Thursday, October 21, 2010

I show you some things

It is raining in Montreal today. Winter's coming, even if the odd improbably-coloured leaf is still hanging on for dear life, and even though the temperature is still a reasonable 7 degrees. It'll drop to -3 tonight and that is what tells me that it is time to out MonkeyMother's "Special Cocoa", which is 60% cocoa and 40% Cognac (or rum, if you're feeling piratical).

 There will be snow soon, that much is sure, and it will soon be so cold that going outside without mittens (not gloves, mittens) would mean your hands would just snap and fall off on the floor, like that, leaving you looking like the chap on the left there.

When we were away on our grand tour (which I know so many of you followed, your loving mouths open with amazement and joy), my friend Miss Li stayed in our flat.

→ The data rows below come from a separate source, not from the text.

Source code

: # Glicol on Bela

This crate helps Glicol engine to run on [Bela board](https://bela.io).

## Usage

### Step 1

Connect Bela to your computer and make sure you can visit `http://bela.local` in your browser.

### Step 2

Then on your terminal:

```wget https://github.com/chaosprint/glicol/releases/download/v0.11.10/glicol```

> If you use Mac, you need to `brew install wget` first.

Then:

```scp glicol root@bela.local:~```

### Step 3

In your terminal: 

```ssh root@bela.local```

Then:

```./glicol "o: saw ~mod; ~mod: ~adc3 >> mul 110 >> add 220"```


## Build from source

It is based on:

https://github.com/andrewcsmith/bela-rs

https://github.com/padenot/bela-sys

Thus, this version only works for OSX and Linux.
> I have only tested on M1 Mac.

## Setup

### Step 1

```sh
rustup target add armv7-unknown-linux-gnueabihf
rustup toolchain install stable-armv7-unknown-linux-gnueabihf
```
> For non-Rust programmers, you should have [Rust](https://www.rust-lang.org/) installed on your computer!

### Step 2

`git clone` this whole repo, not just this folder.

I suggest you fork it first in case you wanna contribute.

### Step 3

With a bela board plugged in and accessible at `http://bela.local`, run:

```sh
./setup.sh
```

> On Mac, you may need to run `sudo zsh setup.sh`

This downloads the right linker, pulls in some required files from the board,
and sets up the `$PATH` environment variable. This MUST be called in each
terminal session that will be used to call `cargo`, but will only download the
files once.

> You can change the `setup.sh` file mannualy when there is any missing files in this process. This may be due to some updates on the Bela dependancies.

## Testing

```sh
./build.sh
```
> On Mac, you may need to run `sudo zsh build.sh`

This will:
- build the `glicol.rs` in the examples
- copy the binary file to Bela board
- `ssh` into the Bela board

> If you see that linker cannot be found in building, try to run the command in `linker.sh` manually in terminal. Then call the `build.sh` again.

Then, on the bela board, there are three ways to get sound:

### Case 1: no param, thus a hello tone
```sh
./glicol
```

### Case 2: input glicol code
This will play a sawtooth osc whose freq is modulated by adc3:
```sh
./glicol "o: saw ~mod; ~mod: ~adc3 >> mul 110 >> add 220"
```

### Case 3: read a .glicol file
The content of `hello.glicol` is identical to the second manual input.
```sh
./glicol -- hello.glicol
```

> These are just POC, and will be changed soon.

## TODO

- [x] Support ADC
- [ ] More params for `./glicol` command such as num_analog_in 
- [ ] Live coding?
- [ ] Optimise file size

She left it (far) more tidy than she found it, and left (amongst other things like a fully-stocked fridge, homemade biscuits, fruit and chocolate) a present so strange and so lovely that I keep looking at it and wondering if, secretly, it might be the best present I have ever been given.

So it makes sense, here is what she wrote on the card (and warning: the photo doesn't do it justice - phone rather than camera):

"From my heart to yours ... vintage watch part containers filled with a watch part and star ... in the Chinese Origami world these are lucky stars ... watch gears represent time ... three different sizes of containers represent big to small moments in your life ... all together, wishing you luck all the time and any time."

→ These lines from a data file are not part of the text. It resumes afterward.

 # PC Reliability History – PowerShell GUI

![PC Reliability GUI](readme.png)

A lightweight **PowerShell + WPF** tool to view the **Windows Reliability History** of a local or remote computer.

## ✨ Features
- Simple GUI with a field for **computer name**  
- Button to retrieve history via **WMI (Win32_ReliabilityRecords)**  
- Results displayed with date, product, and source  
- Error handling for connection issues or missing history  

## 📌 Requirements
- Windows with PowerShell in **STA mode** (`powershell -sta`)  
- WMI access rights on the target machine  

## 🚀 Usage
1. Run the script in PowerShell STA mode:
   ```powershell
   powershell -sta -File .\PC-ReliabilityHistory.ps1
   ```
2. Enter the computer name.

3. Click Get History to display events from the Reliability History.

And here is another lovely thing I am happy I can look at every day.  I bought it in Hastings with my dear friends L&S.  L says he knows that the poem is without looking it up; I haven't worked it out yet - if you do, let me know, and no cheating; you can work out "roseate" which would probably be enough to find it online, but that would be cheating, deffo.  (I can't remember what these are called - L knew but I didn't write it down.) Anyway, it was made in 1842, and I particularly like the first picture of the little carriage going through the arch.


There we are then. Pretty things for a rainy day.  

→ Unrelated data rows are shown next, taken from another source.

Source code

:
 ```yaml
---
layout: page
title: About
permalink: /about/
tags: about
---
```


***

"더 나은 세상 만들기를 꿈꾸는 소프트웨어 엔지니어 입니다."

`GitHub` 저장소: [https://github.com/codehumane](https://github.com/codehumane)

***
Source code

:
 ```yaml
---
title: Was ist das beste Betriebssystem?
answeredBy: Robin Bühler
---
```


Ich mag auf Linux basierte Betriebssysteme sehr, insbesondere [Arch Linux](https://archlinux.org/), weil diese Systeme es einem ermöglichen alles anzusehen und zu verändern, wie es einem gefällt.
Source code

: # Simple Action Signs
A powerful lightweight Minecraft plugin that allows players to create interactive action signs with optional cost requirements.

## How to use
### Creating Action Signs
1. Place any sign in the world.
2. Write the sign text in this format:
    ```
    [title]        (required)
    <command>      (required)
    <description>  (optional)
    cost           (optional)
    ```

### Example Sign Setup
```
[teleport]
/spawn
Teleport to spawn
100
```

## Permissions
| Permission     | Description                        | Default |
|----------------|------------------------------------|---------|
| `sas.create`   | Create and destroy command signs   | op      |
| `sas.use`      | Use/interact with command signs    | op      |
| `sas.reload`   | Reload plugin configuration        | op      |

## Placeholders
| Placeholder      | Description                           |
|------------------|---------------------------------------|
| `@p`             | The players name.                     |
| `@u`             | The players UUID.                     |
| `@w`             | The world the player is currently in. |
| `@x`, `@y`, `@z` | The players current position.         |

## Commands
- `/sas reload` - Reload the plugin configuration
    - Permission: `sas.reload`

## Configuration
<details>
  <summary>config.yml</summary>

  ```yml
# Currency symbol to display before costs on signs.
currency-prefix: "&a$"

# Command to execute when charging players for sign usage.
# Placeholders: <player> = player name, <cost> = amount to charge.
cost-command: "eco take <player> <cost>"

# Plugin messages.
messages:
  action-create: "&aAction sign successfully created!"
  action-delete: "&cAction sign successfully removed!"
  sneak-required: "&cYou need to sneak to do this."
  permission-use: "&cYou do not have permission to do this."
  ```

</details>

In other news, I made some Apple and Banana Bread out of the very dusty, very 80s Cranks cookbook I found on my shelf last night.  It is quite amusing if you make it in a cake tin; cross between banana bread and real bread. Toasts well an' all. Yes. (I used pear instead of apple and added a chopped up pear. Nice.) Bit out focus, this, and the sugar monster is making itself known in the background, but still, you'll get the gist:


Pip "Season of mists and mellow fruitfulness" Pip

NWM


Tuesday, October 19, 2010

I observe some local attractions

You are very lucky! You know it and I know it. Why? Because I have decided to share with you (via the power of the photograph) some of the amazing attractions available to me, my husband, the inhabitants of the village in rural Quebec we call our "occasional home", and any visitors to the area.   (I am hoping to photograph the ostrich hotdog at some point over the next couple of days. And the face in the bush.)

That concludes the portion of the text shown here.